Завадский отрицательно качнул головой.
— Нет. Именно нестоек. И не нужно подвергать его… ну, скажем так: различного рода искушениям. Ребята выбрали для себя путь науки. Мне бы не хотелось, чтобы они сворачивали с этого пути. Я заведующий кафедрой и чувствую ответственность за судьбу каждого из них. Исходя из всего вышесказанного.
Мария вздохнула.
— Вы упертый традиционалист и консерватор.
— Да. Я традиционалист и консерватор. И скажу прямо: я не хочу, чтобы вы проводили со студентами больше времени, чем того требует учебный план.

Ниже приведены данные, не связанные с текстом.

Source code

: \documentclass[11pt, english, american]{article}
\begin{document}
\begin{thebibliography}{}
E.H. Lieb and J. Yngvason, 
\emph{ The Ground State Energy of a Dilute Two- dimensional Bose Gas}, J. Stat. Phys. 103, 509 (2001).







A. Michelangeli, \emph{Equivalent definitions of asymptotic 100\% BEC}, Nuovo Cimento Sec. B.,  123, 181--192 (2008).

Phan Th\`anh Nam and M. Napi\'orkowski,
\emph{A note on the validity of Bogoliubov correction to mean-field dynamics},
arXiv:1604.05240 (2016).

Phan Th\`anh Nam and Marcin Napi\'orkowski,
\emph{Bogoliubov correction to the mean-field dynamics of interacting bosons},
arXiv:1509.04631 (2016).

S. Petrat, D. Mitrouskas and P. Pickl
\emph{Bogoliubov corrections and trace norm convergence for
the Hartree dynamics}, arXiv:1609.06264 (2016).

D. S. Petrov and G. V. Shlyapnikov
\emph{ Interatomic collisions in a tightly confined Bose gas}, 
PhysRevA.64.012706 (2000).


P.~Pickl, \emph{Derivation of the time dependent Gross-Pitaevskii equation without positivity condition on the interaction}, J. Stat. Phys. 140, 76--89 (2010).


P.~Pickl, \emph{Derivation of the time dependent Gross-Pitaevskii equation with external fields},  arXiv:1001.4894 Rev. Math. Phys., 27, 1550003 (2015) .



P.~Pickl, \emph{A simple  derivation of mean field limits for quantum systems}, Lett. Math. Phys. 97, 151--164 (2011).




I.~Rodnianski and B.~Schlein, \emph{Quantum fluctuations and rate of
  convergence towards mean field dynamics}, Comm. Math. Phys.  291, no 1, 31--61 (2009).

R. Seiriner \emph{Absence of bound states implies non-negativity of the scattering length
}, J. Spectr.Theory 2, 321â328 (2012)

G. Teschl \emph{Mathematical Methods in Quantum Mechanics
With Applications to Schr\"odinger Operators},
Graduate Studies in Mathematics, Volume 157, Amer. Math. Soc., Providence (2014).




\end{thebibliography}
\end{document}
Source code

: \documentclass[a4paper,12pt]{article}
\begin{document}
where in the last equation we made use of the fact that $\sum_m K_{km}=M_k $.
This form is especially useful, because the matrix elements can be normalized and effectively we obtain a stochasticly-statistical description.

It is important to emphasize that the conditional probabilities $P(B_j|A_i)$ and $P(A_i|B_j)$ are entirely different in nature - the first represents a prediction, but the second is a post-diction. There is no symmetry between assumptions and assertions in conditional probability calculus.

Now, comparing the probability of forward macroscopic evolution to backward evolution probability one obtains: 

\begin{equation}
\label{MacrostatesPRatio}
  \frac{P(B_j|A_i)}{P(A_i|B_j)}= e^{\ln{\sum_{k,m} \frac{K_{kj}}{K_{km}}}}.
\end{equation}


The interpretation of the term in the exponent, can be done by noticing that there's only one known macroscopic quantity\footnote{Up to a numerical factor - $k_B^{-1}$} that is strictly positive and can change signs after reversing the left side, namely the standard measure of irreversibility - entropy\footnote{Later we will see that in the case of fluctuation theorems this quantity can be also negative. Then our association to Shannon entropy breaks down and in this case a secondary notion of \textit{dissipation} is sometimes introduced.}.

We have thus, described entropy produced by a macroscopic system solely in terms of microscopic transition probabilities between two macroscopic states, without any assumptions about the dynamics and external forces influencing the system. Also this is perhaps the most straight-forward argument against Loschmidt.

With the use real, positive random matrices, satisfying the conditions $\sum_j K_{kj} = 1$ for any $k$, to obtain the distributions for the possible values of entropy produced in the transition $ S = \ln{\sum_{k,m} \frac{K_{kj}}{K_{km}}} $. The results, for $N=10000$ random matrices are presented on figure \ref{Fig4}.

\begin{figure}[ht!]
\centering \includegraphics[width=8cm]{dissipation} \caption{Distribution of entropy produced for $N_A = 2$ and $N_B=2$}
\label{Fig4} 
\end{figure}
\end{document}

— Максим Сергеевич, я не собираюсь с вами ссориться. И не собираюсь обсуждать с вами тему неформальных отношений между преподавателями и студентами. Уверена, что вам этого тоже не хочется.
Завадский нахмурился. Марии показалось, что на его смуглых скулах проступил легкий румянец.
— Странный у нас с вами разговор, — хрипло проговорил он и отвел взгляд.
Мария подумала, что Завадский похож на усталого пожилого льва, попавшего в ловушку и не знающего, как теперь из нее выпутаться.
— Ладно, — сказал он, вздохнув. — Не знаю, зачем я затеял этот разговор. На фоне произошедших событий он совершенно неуместен.
В кармане у Завадского зазвонил мобильный телефон. Завадский достал трубку, мельком глянул на дисплей и приложил ее к уху:
— Слушаю вас.
Мария встала из-за стола и, тяжело опираясь на трость (почему-то под его взглядом она особо остро почувствовала свою ущербность), двинулась к двери.
Выходя, она столкнулась с Викой Филоновой, которая входила на кафедру.
— Здравствуйте, Мария Степановна, — поприветствовала та, почему-то отведя взгляд.
— Здравствуй. Хотя мы уже, кажется, здоровались.
— Ах да… — Вика воззрилась на Завадского. — Максим Сергеевич, можно?
Завадский прикрыл телефон ладонью и спросил:
— У тебя что-то срочное?
— Да, — отозвалась Вика.
— Хорошо, входи.
Как только дверь за Марией закрылась, Вика Филонова прошла к столу, обошла стул, на котором сидел Завадский, и, встав у заведующего кафедрой за спиной, положила руки ему на плечи.